Excerpts from a dataset.
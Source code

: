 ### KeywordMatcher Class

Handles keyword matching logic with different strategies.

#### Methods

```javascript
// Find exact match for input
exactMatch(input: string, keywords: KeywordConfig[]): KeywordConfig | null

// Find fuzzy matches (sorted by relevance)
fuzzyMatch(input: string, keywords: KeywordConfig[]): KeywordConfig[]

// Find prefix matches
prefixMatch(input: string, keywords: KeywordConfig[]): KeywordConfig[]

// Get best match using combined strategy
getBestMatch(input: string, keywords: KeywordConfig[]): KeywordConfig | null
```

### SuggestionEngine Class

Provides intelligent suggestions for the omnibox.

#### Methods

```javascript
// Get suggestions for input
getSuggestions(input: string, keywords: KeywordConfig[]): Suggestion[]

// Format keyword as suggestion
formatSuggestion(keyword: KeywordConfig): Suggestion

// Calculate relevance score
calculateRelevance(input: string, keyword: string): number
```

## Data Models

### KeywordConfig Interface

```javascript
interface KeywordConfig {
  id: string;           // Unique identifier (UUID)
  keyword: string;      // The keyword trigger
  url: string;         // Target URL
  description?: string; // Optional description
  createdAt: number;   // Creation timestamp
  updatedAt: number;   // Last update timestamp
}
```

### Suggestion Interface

Your instructions. Every line above that holds "number" counts once; state the total and nothing else.

Output for this exercise. 3